Angus mum Kirstin Adam fears her baby son could face a premature death from cystic fibrosis if the drugs he needs to survive are withdrawn from the NHS.
Kirstin, 31, and partner Andy Ashfield, 32, were devastated when they found out Arlo, had Cystic Fibrosis (CF) when he was just three-and-a-half weeks old.
Cystic fibrosis is a condition that causes sticky mucus to build up in the lungs and digestive system, meaning it can lead to a significantly shorter life expectancy for many sufferers.
But the couple pinned their hopes on new medication which they were told could help to prolong Arlo’s life into adulthood.
One of the drugs, Kaftrio, is licensed for children over the age of two, but it can cost £100,000 a year.
Now health bosses are consulting on whether it is too expensive to offer to new patients.
CF drugs ‘too costly’ to be NHS prescribed
Regulators are currently saying Kaftrio and two other drugs – Orkambi and Symkevi – are too costly to be prescribed on the NHS.
Kirstin said: “When we found out Arlo had cystic fibrosis, we were absolutely devastated.
“It came as such a shock.
“But we were completely reassured that he should be able to live a fairly normal, healthy life because of the breakthroughs in medication over the years.
“We were told it would be okay because our son had been born into an era like no other when it comes to cystic fibrosis – that there are amazing new treatments.
“Yet now we are hearing these drugs are too expensive to be prescribed on the NHS.”
Currently the drugs can continue to be prescribed for existing patients but new patients won’t be eligible, if the proposals under consultation are carried forward.
But Kirstin, who also has a nine-year-old daughter Amelia, said without them, many newborns and youngsters like her five-month-old son, might not be able to have a long and healthy life.
“It feels like we are going back in time essentially if they don’t change their stance on this.
“That this generation is going to have less of a life expectancy than generations that have come before, with the advances that have been made, just doesn’t make any sense.
‘Putting a price tag on my son’s life’
“My son could be looking at a premature death if he isn’t able to get access to Kaftrio and Orkambi which he is eligible for.
“You can’t put a price tag on someone’s life.”

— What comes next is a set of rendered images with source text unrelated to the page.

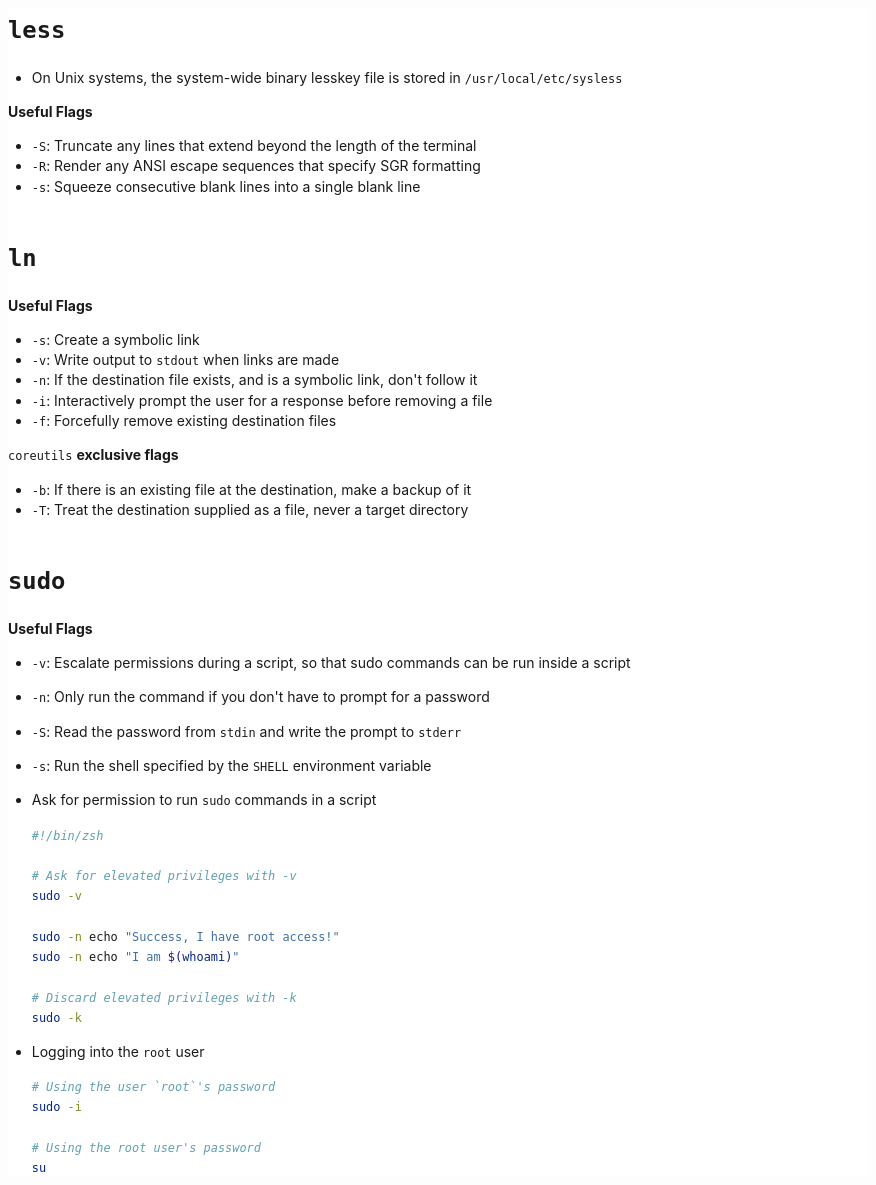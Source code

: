 # `less`

* On Unix systems, the system-wide binary lesskey file is stored in `/usr/local/etc/sysless`

**Useful Flags**

* `-S`: Truncate any lines that extend beyond the length of the terminal
* `-R`: Render any ANSI escape sequences that specify SGR formatting
* `-s`: Squeeze consecutive blank lines into a single blank line

# `ln`

**Useful Flags**

* `-s`: Create a symbolic link
* `-v`: Write output to `stdout` when links are made
* `-n`: If the destination file exists, and is a symbolic link, don't follow it
* `-i`: Interactively prompt the user for a response before removing a file
* `-f`: Forcefully remove existing destination files

`coreutils` **exclusive flags**

* `-b`: If there is an existing file at the destination, make a backup of it
* `-T`: Treat the destination supplied as a file, never a target directory

# `sudo`

**Useful Flags**

* `-v`: Escalate permissions during a script, so that sudo commands can be run inside a script
* `-n`: Only run the command if you don't have to prompt for a password
* `-S`: Read the password from `stdin` and write the prompt to `stderr`
* `-s`: Run the shell specified by the `SHELL` environment variable

* Ask for permission to run `sudo` commands in a script

  ```sh
  #!/bin/zsh

  # Ask for elevated privileges with -v
  sudo -v

  sudo -n echo "Success, I have root access!"
  sudo -n echo "I am $(whoami)"

  # Discard elevated privileges with -k
  sudo -k
  ```

* Logging into the `root` user

  ```sh
  # Using the user `root`'s password
  sudo -i

  # Using the root user's password
  su
  ```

Kirstin says health bosses are not looking at the ‘bigger picture’ as she says these drugs would stop patients with CF from needing hospital stays and extra antibiotics which would be costly in the long run.
She added: “Is doing this actually saving the NHS money by reducing a child’s life expectancy? It is like they are putting a price on my wee boy’s life.
“This is how I see it as a parent and it’s horrible.”
The move has prompted a number of parents across the country, whose children have cystic fibrosis, to urge health bosses to reconsider their initial decision, which is based on cost.
And a petition – which currently has over 43,000 signatures – has also been launched to help fund continued access to these drugs which could be a lifeline for people with cystic fibrosis.
David Ramsden is the CEO of the Cystic Fibrosis Trust.
He said the bodies that guide the NHS on which drugs it should prescribe had initially said Kaftrio, Orkambi and Symkevi were highly effective for people with cystic fibrosis.
The National Institute for Clinical Excellence (NICE) guides the NHS in England on available drugs while the Scottish Medicines Consortium (SMC) fulfils a similar role in Scotland.
NICE and SMC are currently holding a four-week consultation – which finishes this Friday – before deciding if the three drugs will continue to be offered to new patients.
Mr Ramsden said: “It is important to emphasise that those already taking any of the modulator drugs are not affected by the NICE process because of the agreements already in place.
“But this update creates uncertainty for those not yet on treatment.
“[Manufacturer] Vertex, NICE, and the NHS must now urgently work together to find a solution to make these treatments available for all those who could potentially benefit.
“We must never return to a situation where people with CF die far too young, knowing there’s a treatment that could change that.”
Working to deliver best outcome for people with cystic fibrosis
Helen Knight is director of medicines evaluation at NICE.
She said: “The committee want to hear from stakeholders through consultation on important aspects of its draft conclusions.
“This is to ensure that we have all the relevant information to accurately capture the value of these effective medicines when the committee makes its final decision.”
A spokesperson for the Scottish Medicines Consortium (SMC), said the draft recommendations could change following the consultation.
The spokesperson added: “Existing patients and new patients who are started on treatment while the evaluation is ongoing will continue to have access to the treatments after NICE has issued its final recommendations, irrespective of the outcome.”
The deadline for taking part in the NICE consultation is today (November 24) at 5pm.